Child Poverty Increases by 5.6% in Arkansas

Public Policies and Programs Proven to Reduce the Rate

The rate of children living in poverty in Arkansas has surged from 8.9% in 2019-21 to 14.5% in 2022-24. This dramatic increase follows the expiration of pandemic-era economic policies and rising prices that have strained family budgets and is above the national average of 13%. However, a new report from the Annie E. Casey Foundation, Measuring Access to Opportunity in the United States: A 10-Year Updateunderscores the profound impact of public policies and programs on reducing child poverty. 

This report, which analyzes U.S. Census Bureau figures from the annual Supplemental Poverty Measure, reveals that more than one in eight children in this country now live in poverty, with one in every seven children in Arkansas going without essential needs met. Without government intervention, this rate would be more than double (29.5%) statewide, highlighting the crucial role of public support in alleviating financial hardship for struggling families. Among children living in poverty nationwide, 61%, or 5.9 million, lived with at least one employed parent in 2024. 

The Supplemental Poverty Measure is a more accurate gauge of families’ economic situations than the official poverty measure’s income threshold of $31,812 for a family of four in 2024. It accounts for essential expenses such as housing, medical and child care; adjusts for rising costs and geographic differences in the cost of living; and measures the effectiveness of vital resources like tax credits, Social Security, Supplemental Security Income, food assistance and housing subsidies.

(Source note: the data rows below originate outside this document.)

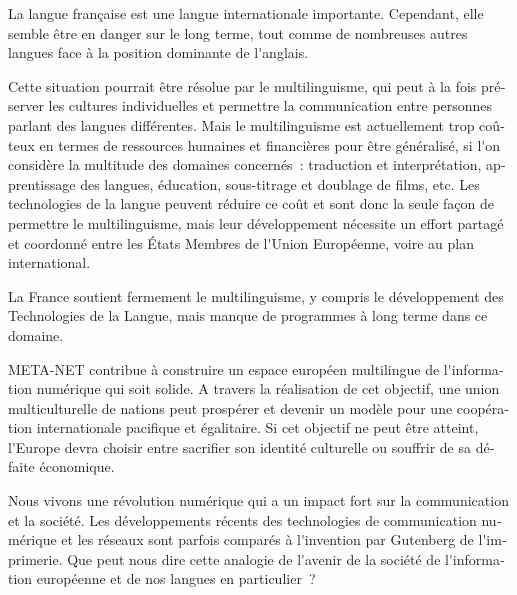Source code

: \documentclass[]{../metanetpaper}
\begin{document}
\begin{french}
\begin{multicols}{2}
\begin{itemize}
\end{itemize}

La langue française est une langue internationale
importante. Cependant, elle semble être en danger sur le long terme,
tout comme de nombreuses autres langues face à la position dominante
de l{\mbox '}anglais.

Cette situation pourrait être résolue par le multilinguisme, qui peut
à la fois préserver les cultures individuelles et permettre la
communication entre personnes parlant des langues différentes. Mais le
multilinguisme est actuellement trop coûteux en termes de ressources
humaines et financières pour être généralisé, si l{\mbox '}on
considère la multitude des domaines concernés~: traduction et
interprétation, apprentissage des langues, éducation, sous-titrage et
doublage de films, etc. Les technologies de la langue peuvent
réduire ce coût et sont donc la seule façon de permettre le
multilinguisme, mais leur développement nécessite un effort partagé et
coordonné entre les États Membres de l{\mbox '}Union Européenne, voire
au plan international.

La France soutient fermement le multilinguisme, y compris le
développement des Technologies de la Langue, mais manque de programmes
à long terme dans ce domaine.

META-NET contribue à construire un espace européen multilingue de
l{\mbox '}information numérique qui soit solide. A travers la
réalisation de cet objectif, une union multiculturelle de nations peut
prospérer et devenir un modèle pour une coopération internationale
pacifique et égalitaire. Si cet objectif ne peut être atteint, l{\mbox
  '}Europe devra choisir entre sacrifier son identité culturelle ou
souffrir de sa défaite économique.

\end{multicols}

\clearpage


\begin{multicols}{2}

Nous vivons une révolution numérique qui a un impact fort
sur la communication et la société. Les développements récents des
technologies de communication numérique et les réseaux sont parfois
comparés à l{\mbox '}invention par Gutenberg de l{\mbox '}imprimerie. Que peut nous
dire cette analogie de l{\mbox '}avenir de la société de l{\mbox '}information
européenne et de nos langues en particulier~?


\end{multicols}
\end{french}
\end{document}
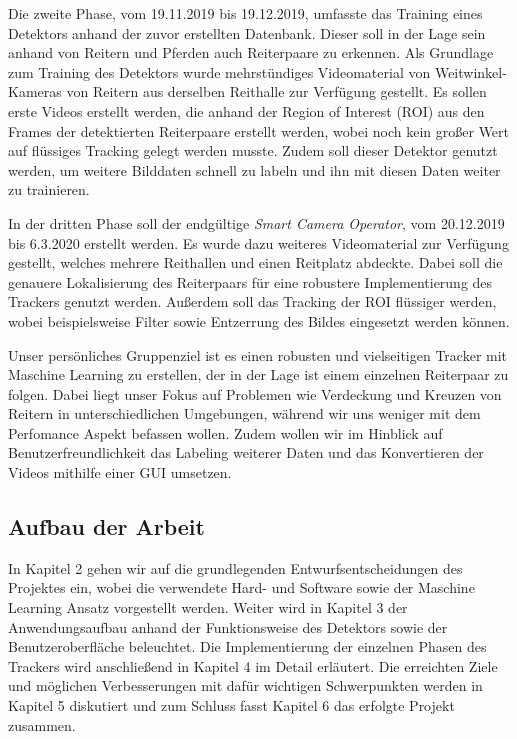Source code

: Die zweite Phase, vom 19.11.2019 bis 19.12.2019, umfasste das Training eines Detektors anhand der zuvor erstellten Datenbank. Dieser soll in der Lage sein anhand von Reitern und Pferden auch Reiterpaare zu erkennen. Als Grundlage zum Training des Detektors wurde mehrstündiges Videomaterial von Weitwinkel-Kameras von Reitern aus derselben Reithalle zur Verfügung gestellt. Es sollen erste Videos erstellt werden, die anhand der Region of Interest (ROI) aus den Frames der detektierten Reiterpaare erstellt werden, wobei noch kein großer Wert auf flüssiges Tracking gelegt werden musste. Zudem soll dieser Detektor genutzt werden, um weitere Bilddaten schnell zu labeln und ihn mit diesen Daten weiter zu trainieren.

In der dritten Phase soll der endgültige \emph{Smart Camera Operator}, vom 20.12.2019 bis 6.3.2020 erstellt werden. Es wurde dazu weiteres Videomaterial zur Verfügung gestellt, welches mehrere Reithallen und einen Reitplatz abdeckte. Dabei soll die genauere Lokalisierung des Reiterpaars für eine robustere Implementierung des Trackers genutzt werden. Außerdem soll das Tracking der ROI flüssiger werden, wobei beispielsweise Filter sowie Entzerrung des Bildes eingesetzt werden können.

Unser persönliches Gruppenziel ist es einen robusten und vielseitigen Tracker mit Maschine Learning zu erstellen, der in der Lage ist einem einzelnen Reiterpaar zu folgen. Dabei liegt unser Fokus auf Problemen wie Verdeckung und Kreuzen von Reitern in unterschiedlichen Umgebungen, während wir uns weniger mit dem Perfomance Aspekt befassen wollen. Zudem wollen wir im Hinblick auf Benutzerfreundlichkeit das Labeling weiterer Daten und das Konvertieren der Videos mithilfe einer GUI umsetzen.




\subsection*{Aufbau der Arbeit}
In Kapitel 2 gehen wir auf die grundlegenden Entwurfsentscheidungen des Projektes ein, wobei die verwendete Hard- und Software sowie der Maschine Learning Ansatz vorgestellt werden. Weiter wird in Kapitel 3 der Anwendungsaufbau anhand der Funktionsweise des Detektors sowie der Benutzeroberfläche beleuchtet. Die Implementierung der einzelnen Phasen des Trackers wird anschließend in Kapitel 4 im Detail erläutert. Die erreichten Ziele und möglichen Verbesserungen mit dafür wichtigen Schwerpunkten werden in Kapitel 5 diskutiert und zum Schluss fasst Kapitel 6 das erfolgte Projekt zusammen.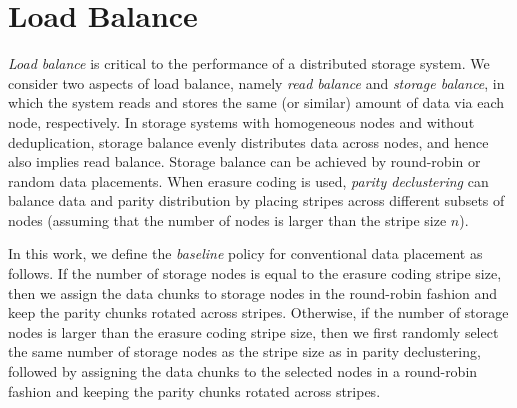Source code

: \section{Load Balance}
\label{sec:motivate}

{\em Load balance} is critical to the performance of a distributed storage
system.  We consider two aspects of load balance, namely {\em read balance}
and {\em storage balance}, in which the system reads and stores the same (or
similar) amount of data via each node, respectively.  In storage systems with
homogeneous nodes and without deduplication, storage balance evenly distributes
data across nodes, and hence also implies read balance.  Storage balance can
be achieved by round-robin or random data placements.  When erasure coding is
used, {\em parity declustering} \cite{Holland94} can balance data and parity
distribution by placing stripes across different subsets of nodes (assuming
that the number of nodes is larger than the stripe size $n$). 

In this work, we define the {\em baseline} policy for conventional data
placement as follows. If the number of storage nodes is equal to the erasure 
coding stripe size, then we assign the data chunks to storage nodes in the
round-robin fashion and keep the parity chunks rotated across stripes.
Otherwise, if the number of storage nodes is larger than the erasure coding
stripe size, then we first randomly select the same number of storage nodes as
the stripe size as in parity declustering, followed by assigning the data
chunks to the selected nodes in a round-robin fashion and keeping the parity
chunks rotated across stripes. 


%

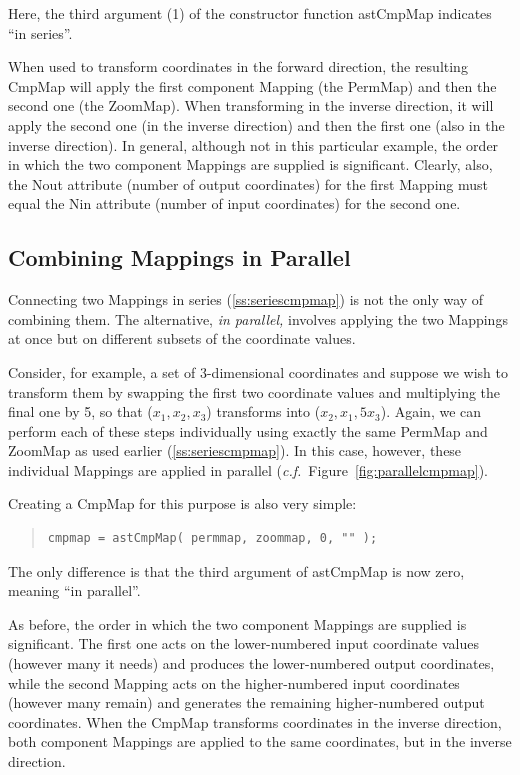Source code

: \documentclass[twoside,11pt]{article}
\newcommand{\htmlref}[2]{#1}
\newcommand{\secref}[1]{\S\ref{#1}}
\renewcommand{\secref}[1]{\ref{#1}}
\begin{document}
Here, the third argument (1) of the constructor function \htmlref{astCmpMap}{astCmpMap}
indicates ``in series''.

When used to transform coordinates in the forward direction, the
resulting CmpMap will apply the first component \htmlref{Mapping}{Mapping} (the PermMap)
and then the second one (the ZoomMap). When transforming in the
inverse direction, it will apply the second one (in the inverse
direction) and then the first one (also in the inverse direction).  In
general, although not in this particular example, the order in which
the two component Mappings are supplied is significant. Clearly, also,
the \htmlref{Nout}{Nout} attribute (number of output coordinates) for the first
Mapping must equal the \htmlref{Nin}{Nin} attribute (number of input coordinates) for
the second one.

\subsection{Combining Mappings in Parallel}

Connecting two Mappings in series (\secref{ss:seriescmpmap}) is not the
only way of combining them. The alternative, {\em{in parallel,}}
involves applying the two Mappings at once but on different subsets of
the coordinate values.

Consider, for example, a set of 3-dimensional coordinates and suppose
we wish to transform them by swapping the first two coordinate values
and multiplying the final one by 5, so that ($x_1,x_2,x_3$) transforms
into ($x_2,x_1,5x_3$). Again, we can perform each of these steps
individually using exactly the same \htmlref{PermMap}{PermMap} and \htmlref{ZoomMap}{ZoomMap} as used
earlier (\secref{ss:seriescmpmap}). In this case, however, these
individual Mappings are applied in parallel
({\em{c.f.}}\ Figure~\ref{fig:parallelcmpmap}).

Creating a \htmlref{CmpMap}{CmpMap} for this purpose is also very simple:

\begin{quote}
\small
\begin{verbatim}
cmpmap = astCmpMap( permmap, zoommap, 0, "" );
\end{verbatim}
\normalsize
\end{quote}

The only difference is that the third argument of \htmlref{astCmpMap}{astCmpMap} is now
zero, meaning ``in parallel''.

As before, the order in which the two component Mappings are supplied
is significant. The first one acts on the lower-numbered input
coordinate values (however many it needs) and produces the
lower-numbered output coordinates, while the second \htmlref{Mapping}{Mapping} acts on
the higher-numbered input coordinates (however many remain) and
generates the remaining higher-numbered output coordinates.  When the
CmpMap transforms coordinates in the inverse direction, both component
Mappings are applied to the same coordinates, but in the inverse
direction.
\end{document}
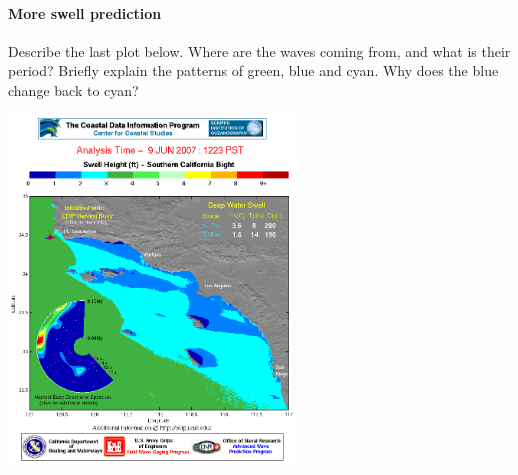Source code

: \paragraph{More swell prediction}

Describe the last plot below. Where are the waves coming from, and what is their period? Briefly explain the patterns of green, blue and cyan. Why does the blue change back to cyan?

\includegraphics[width=3in]{figs/Waves/socal_June92007}


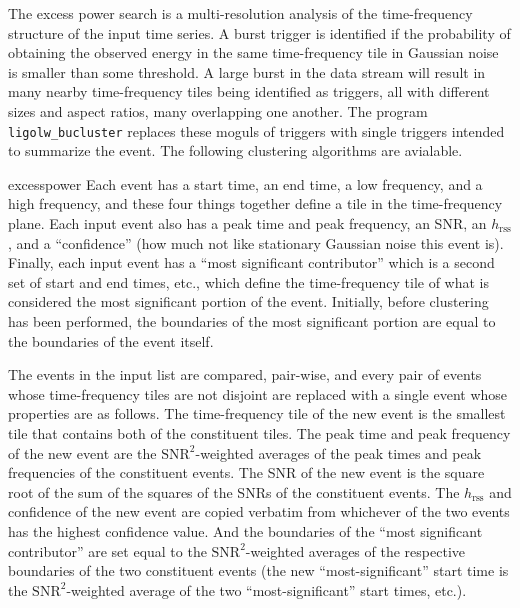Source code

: \documentclass[10pt]{article}
\newcommand{\prog}[1]{\texttt{#1}}
\newenvironment{entry}%
{\begin{list}{}{\renewcommand{\makelabel}[1]%
{\parbox[b]{\labelwidth}{\makebox[0pt][l]{\textbf{##1}}\\}}%
\setlength{\labelwidth}{1em}%
\setlength{\labelsep}{1em}%
\setlength{\leftmargin}{2em}%
\setlength{\topsep}{\medskipamount}%
\setlength{\itemsep}{\medskipamount}%
\setlength{\parsep}{\medskipamount}%
\setlength{\listparindent}{0pt}}}
{\end{list}}
\begin{document}
The excess power search is a multi-resolution analysis of the
time-frequency structure of the input time series.  A burst trigger is
identified if the probability of obtaining the observed energy in the same
time-frequency tile in Gaussian noise is smaller than some threshold.  A
large burst in the data stream will result in many nearby time-frequency
tiles being identified as triggers, all with different sizes and aspect
ratios, many overlapping one another.  The program \prog{ligolw\_bucluster}
replaces these moguls of triggers with single triggers intended to
summarize the event.  The following clustering algorithms are avialable.
\begin{entry}
\item[excesspower]
Each event has a start time, an end time, a low frequency, and a high
frequency, and these four things together define a tile in the
time-frequency plane.  Each input event also has a peak time and peak
frequency, an SNR, an \(h_{\text{rss}}\), and a ``confidence'' (how much
not like stationary Gaussian noise this event is).  Finally, each input
event has a ``most significant contributor'' which is a second set of start
and end times, etc., which define the time-frequency tile of what is
considered the most significant portion of the event.  Initially, before
clustering has been performed, the boundaries of the most significant
portion are equal to the boundaries of the event itself.

The events in the input list are compared, pair-wise, and every pair of
events whose time-frequency tiles are not disjoint are replaced with a
single event whose properties are as follows.  The time-frequency tile of
the new event is the smallest tile that contains both of the constituent
tiles.  The peak time and peak frequency of the new event are the
\(\text{SNR}^{2}\)-weighted averages of the peak times and peak frequencies
of the constituent events.  The SNR of the new event is the square root of
the sum of the squares of the SNRs of the constituent events.  The
\(h_{\text{rss}}\) and confidence of the new event are copied verbatim from
whichever of the two events has the highest confidence value.  And the
boundaries of the ``most significant contributor'' are set equal to the
\(\text{SNR}^{2}\)-weighted averages of the respective boundaries of the
two constituent events (the new ``most-significant'' start time is the
\(\text{SNR}^{2}\)-weighted average of the two ``most-significant'' start
times, etc.).


\end{entry}
\end{document}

Arkansas does not have a state-level earned income tax credit or child tax credit. Both of these tax credits have been shown to lift children out of poverty in other states and would do the same here.

“Poverty poses a serious threat to children’s development and long-term well-being, with far-reaching consequences for our economy,” said Leslie Boissiere, vice president of external affairs at the Annie E. Casey Foundation. “The data unequivocally show that public programs directly help our nation’s children. By investing in children’s well-being — through both public policy and employment practices that provide family-sustaining wages — we can enable more children to thrive and contribute as they become adults.

In 2021, 5% of children in the U.S. lived in poverty, an historic low created by enhanced social supports and the one-time expanded Child Tax Credit to support families during the pandemic. These combined government policies and programs lifted more than 15 million children out of poverty in 2021. Between 2021 and 2024, after those enhanced resources expired, the rate of children in poverty rose to pre-pandemic levels of 13% under the Supplemental Poverty Measure. That percentage would be 25% without government interventions to alleviate financial hardship, demonstrating the crucial role of public programs and tax policies in the well-being of children in this country.

Policies and programs to stave off poverty are becoming more of a lifeline for families in the face of rising costs in recent years. As housing, food, child care, and health care costs continue to rise, families find it increasingly difficult to make ends meet despite receiving assistance.

While poverty rose among all children from 2021 to 2024, children of color experienced the steepest increases. Poverty among Black children rose from 8% to 23%, and among Latino children from 8% to 21%. Geographically, the South has the highest child poverty rates and saw the greatest increase, up 5% between 2019–21 and 2022–24.

Researchers estimate child poverty costs the United States up to $1 trillion annually in lost productivity, lower lifetime earnings and higher spending on health care, crime and public programs. Communities with high poverty rates bear the costs of higher spending on health care, and increased crime, while schools have fewer resources and worse outcomes than wealthier districts.

The data from Measuring Access to Opportunity demonstrate that:

  • Millions of children are kept out of poverty by supportive public policies; without them, child poverty would nearly double. Policymakers must prioritize policies and investments that empower all families to lead healthy, fulfilling lives.
  • Government data must remain available to accurately measure the effects of public programs on reducing poverty.
  • Policymakers should ensure the continued availability of high-quality data from the U.S. Census Bureau’s Current Population Survey and other surveys.